I thought I'd avoided the "first day back at work blues" really well...
I'd prepared as much as I could (and for one particular class, their lessons are now planned-out until the edge of doom...) I thought positive thoughts, I adopted a wryly amused persona, put my head down and charged through the day. I chatted amiably with colleagues - even gave some advice about a shared class. Normal.
I survived.
Then I got home.
By about 8:30 I was agitated and distracted. By 10:30 I was in a foetal position on the bed, snivelling. By half past midnight I was in full "lock me in a cellar and feed me with pins" mode, feeling bleak, useless, overwhelmed...
Mrs Gripes did and said all the right things (bless) - we even had a one o' clock in the morning camomile tea-party- and I did eventually get to sleep, although the dreams I had were far from restful, filled as they were with images of my incompetence and panic, peppered with memories of all my failures, disappointments and vacillations and populated with the sneering, accusing faces of everyone who has ever told me I'm worthless, everyone who's ever trodden on me, made me feel like shit...

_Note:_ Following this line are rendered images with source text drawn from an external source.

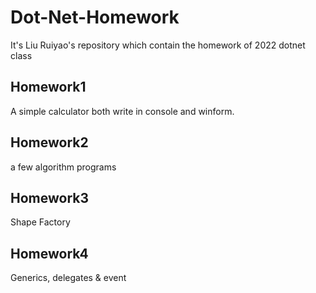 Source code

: # Dot-Net-Homework

It's Liu Ruiyao's repository which contain the homework of 2022 dotnet class

## Homework1

A simple calculator both write in console and winform.

## Homework2

a few algorithm programs

## Homework3

Shape Factory

## Homework4

Generics, delegates & event

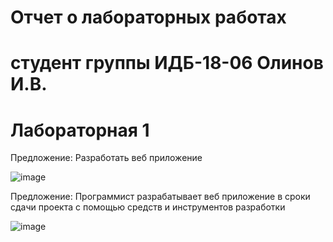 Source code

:# Отчет о лабораторных работах
# студент группы ИДБ-18-06 Олинов И.В. 

# Лабораторная 1

Предложение: Разработать веб приложение


![image](https://user-images.githubusercontent.com/62188765/133982888-e749b993-fc7f-42d5-b44d-726531080f92.png)

Предложение: Программист разрабатывает веб приложение в сроки сдачи проекта с помощью  средств и инструментов разработки

![image](https://user-images.githubusercontent.com/62188765/134022060-0cb98c88-d0e4-43be-9398-9b6ce83e6371.png)

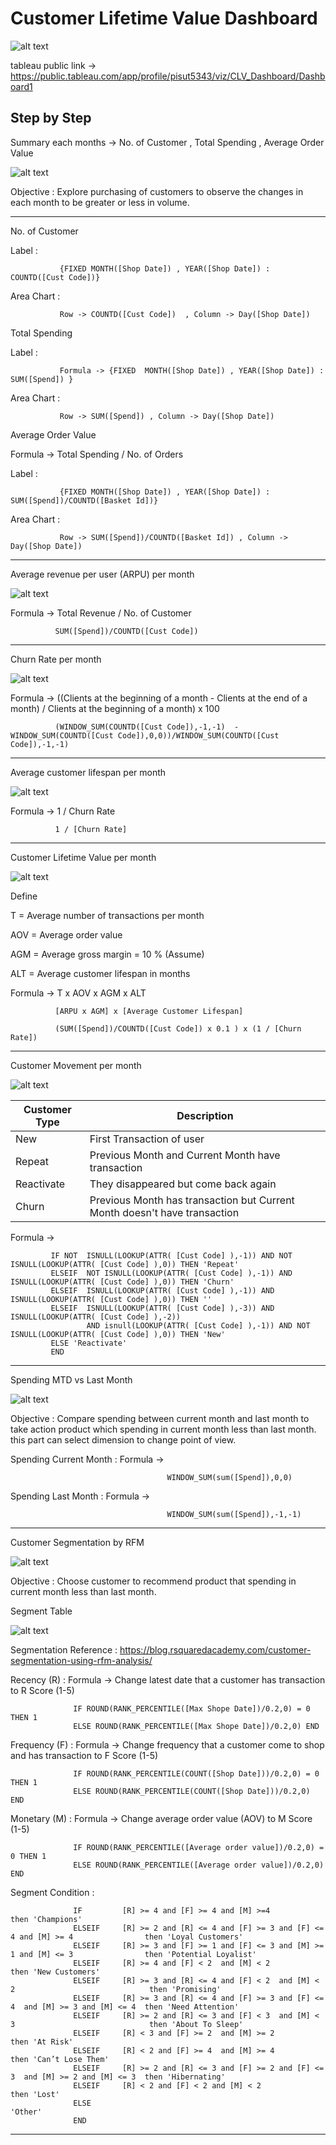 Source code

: # Customer Lifetime Value Dashboard

![alt text](https://github.com/PisutSukpool/BADS7105-CRM-analytics-and-intelligence/blob/main/Homework%2005/Old_Version/Main_2.png?raw=true)

tableau public link -> https://public.tableau.com/app/profile/pisut5343/viz/CLV_Dashboard/Dashboard1

## Step by Step

Summary each months -> No. of Customer , Total Spending , Average Order Value

![alt text](https://github.com/PisutSukpool/BADS7105-CRM-analytics-and-intelligence/blob/main/Homework%2005/Summary_each_month_2.png?raw=true)

Objective : Explore purchasing of customers to observe the changes in each month to be greater or less in volume.

--------------------
No. of Customer 

   Label : 
   
               {FIXED MONTH([Shop Date]) , YEAR([Shop Date]) : COUNTD([Cust Code])}
   
   Area Chart : 
   
               Row -> COUNTD([Cust Code])  , Column -> Day([Shop Date])

Total Spending

   Label : 
   
               Formula -> {FIXED  MONTH([Shop Date]) , YEAR([Shop Date]) : SUM([Spend]) }
   
   Area Chart : 
   
               Row -> SUM([Spend]) , Column -> Day([Shop Date])

Average Order Value

   Formula -> Total Spending / No. of Orders

   Label : 
         
               {FIXED MONTH([Shop Date]) , YEAR([Shop Date]) : SUM([Spend])/COUNTD([Basket Id])}
   
   Area Chart : 
   
               Row -> SUM([Spend])/COUNTD([Basket Id]) , Column -> Day([Shop Date])

--------------------
Average revenue per user (ARPU) per month

![alt text](https://github.com/PisutSukpool/BADS7105-CRM-analytics-and-intelligence/blob/main/Homework%2005/ARPU_per_Month.png?raw=true)
   
   Formula -> Total Revenue / No. of Customer
   
              SUM([Spend])/COUNTD([Cust Code])
   
--------------------
Churn Rate per month

![alt text](https://github.com/PisutSukpool/BADS7105-CRM-analytics-and-intelligence/blob/main/Homework%2005/ChurnRate_per_Month.png?raw=true)

   Formula ->  ((Clients at the beginning of a month - Clients at the end of a month) / Clients at the beginning of a month) x 100
   
              (WINDOW_SUM(COUNTD([Cust Code]),-1,-1)  -  WINDOW_SUM(COUNTD([Cust Code]),0,0))/WINDOW_SUM(COUNTD([Cust Code]),-1,-1)
   
--------------------
Average customer lifespan per month

![alt text](https://github.com/PisutSukpool/BADS7105-CRM-analytics-and-intelligence/blob/main/Homework%2005/ALT_per_Month.png?raw=true)

   Formula -> 1 / Churn Rate
   
              1 / [Churn Rate]
              
--------------------
Customer Lifetime Value per month

![alt text](https://github.com/PisutSukpool/BADS7105-CRM-analytics-and-intelligence/blob/main/Homework%2005/CLV_per_Month.png?raw=true)

   Define
   
   T = Average number of transactions per month
   
   AOV = Average order value
   
   AGM = Average gross margin = 10 % (Assume)
   
   ALT = Average customer lifespan in months
   
   Formula -> T x AOV x AGM x ALT
   
              [ARPU x AGM] x [Average Customer Lifespan]
              
              (SUM([Spend])/COUNTD([Cust Code]) x 0.1 ) x (1 / [Churn Rate])
              
--------------------
Customer Movement per month

![alt text](https://github.com/PisutSukpool/BADS7105-CRM-analytics-and-intelligence/blob/main/Homework%2005/CustMove_per_Month_2.png?raw=true)

| Customer Type | Description |
| ------------- | ------------- |
| New           | First Transaction of user|
| Repeat        | Previous Month and Current Month have transaction  |
| Reactivate    | They disappeared but come back again |
| Churn         | Previous Month has transaction but Current Month doesn't have transaction |

   Formula ->
    
             IF NOT  ISNULL(LOOKUP(ATTR( [Cust Code] ),-1)) AND NOT ISNULL(LOOKUP(ATTR( [Cust Code] ),0)) THEN 'Repeat'
             ELSEIF  NOT ISNULL(LOOKUP(ATTR( [Cust Code] ),-1)) AND ISNULL(LOOKUP(ATTR( [Cust Code] ),0)) THEN 'Churn'
             ELSEIF  ISNULL(LOOKUP(ATTR( [Cust Code] ),-1)) AND ISNULL(LOOKUP(ATTR( [Cust Code] ),0)) THEN ''
             ELSEIF  ISNULL(LOOKUP(ATTR( [Cust Code] ),-3)) AND ISNULL(LOOKUP(ATTR( [Cust Code] ),-2)) 
                     AND isnull(LOOKUP(ATTR( [Cust Code] ),-1)) AND NOT ISNULL(LOOKUP(ATTR( [Cust Code] ),0)) THEN 'New' 
             ELSE 'Reactivate'
             END

--------------------
Spending MTD vs Last Month

![alt text](https://github.com/PisutSukpool/BADS7105-CRM-analytics-and-intelligence/blob/main/Homework%2005/MTDvsLM_2.png?raw=true)

Objective : Compare spending between current month and last month to take action product which spending in current month less than last month. this part can select dimension to change point of view.

   Spending Current Month : Formula ->
      
                                       WINDOW_SUM(sum([Spend]),0,0)
                                       

   Spending Last Month : Formula ->
      
                                       WINDOW_SUM(sum([Spend]),-1,-1)        
                                       
--------------------
Customer Segmentation by RFM

![alt text](https://github.com/PisutSukpool/BADS7105-CRM-analytics-and-intelligence/blob/main/Homework%2005/RFM_2.png?raw=true)

Objective : Choose customer to recommend product that spending in current month less than last month.

Segment Table

![alt text](https://github.com/PisutSukpool/BADS7105-CRM-analytics-and-intelligence/blob/main/Homework%2005/RFM_ref.png?raw=true)

Segmentation Reference : https://blog.rsquaredacademy.com/customer-segmentation-using-rfm-analysis/

   Recency (R) : Formula -> Change latest date that a customer has transaction to R Score (1-5)
   
                  IF ROUND(RANK_PERCENTILE([Max Shope Date])/0.2,0) = 0 THEN 1
                  ELSE ROUND(RANK_PERCENTILE([Max Shope Date])/0.2,0) END
                  
   Frequency (F) : Formula -> Change frequency that a customer come to shop and has transaction to F Score (1-5)
   
                  IF ROUND(RANK_PERCENTILE(COUNT([Shop Date]))/0.2,0) = 0 THEN 1
                  ELSE ROUND(RANK_PERCENTILE(COUNT([Shop Date]))/0.2,0) END
                  
   Monetary (M) : Formula -> Change average order value (AOV) to M Score (1-5)
   
                  IF ROUND(RANK_PERCENTILE([Average order value])/0.2,0) = 0 THEN 1
                  ELSE ROUND(RANK_PERCENTILE([Average order value])/0.2,0) END   
   
   Segment Condition :
   
                  IF         [R] >= 4 and [F] >= 4 and [M] >=4                                           then 'Champions'
                  ELSEIF     [R] >= 2 and [R] <= 4 and [F] >= 3 and [F] <= 4 and [M] >= 4                then 'Loyal Customers'
                  ELSEIF     [R] >= 3 and [F] >= 1 and [F] <= 3 and [M] >= 1 and [M] <= 3                then 'Potential Loyalist' 
                  ELSEIF     [R] >= 4 and [F] < 2  and [M] < 2                                           then 'New Customers'
                  ELSEIF     [R] >= 3 and [R] <= 4 and [F] < 2  and [M] < 2                              then 'Promising'
                  ELSEIF     [R] >= 3 and [R] <= 4 and [F] >= 3 and [F] <= 4  and [M] >= 3 and [M] <= 4  then 'Need Attention'
                  ELSEIF     [R] >= 2 and [R] <= 3 and [F] < 3  and [M] < 3                              then 'About To Sleep'
                  ELSEIF     [R] < 3 and [F] >= 2  and [M] >= 2                                          then 'At Risk'
                  ELSEIF     [R] < 2 and [F] >= 4  and [M] >= 4                                          then 'Can’t Lose Them'
                  ELSEIF     [R] >= 2 and [R] <= 3 and [F] >= 2 and [F] <= 3  and [M] >= 2 and [M] <= 3  then 'Hibernating'
                  ELSEIF     [R] < 2 and [F] < 2 and [M] < 2                                             then 'Lost'
                  ELSE                                                                                        'Other'
                  END
                  
--------------------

This morning, as the sun rises and spreads its thin, cold light through the clouds, I am feeling pretty hopeless. I know I will get through the days/weeks/months (- & I've got a lot of work to get through, what with one thing and another) - and I'll suppress the feeling pathetic, stupid and feeble as much as I can- but right now, getting dressed, slapping on a fake smile and facing a class is about the last thing I want to do.
So much for avoiding the "back to work" blues...
The Mickey Mouse Mind Trick
1 day ago
3 comments:
feeling any better?
If I'm honest c'lam, no, not much (although I burst into tears as soon as I got through my front door this time, rather than wait until I went to bed...so at least I wasn't awake and bleakly snotty into the early hours.)
I will be enormously pleased when January is over...
January is always an exceedingly poo month.
I came home from school three periods before I was supposed to because I don't know if I can handle sitting listening to all the crap over lunch.
The work isn't the problem, it's just the people.
Feel better soon - nearly 1/2 way through now!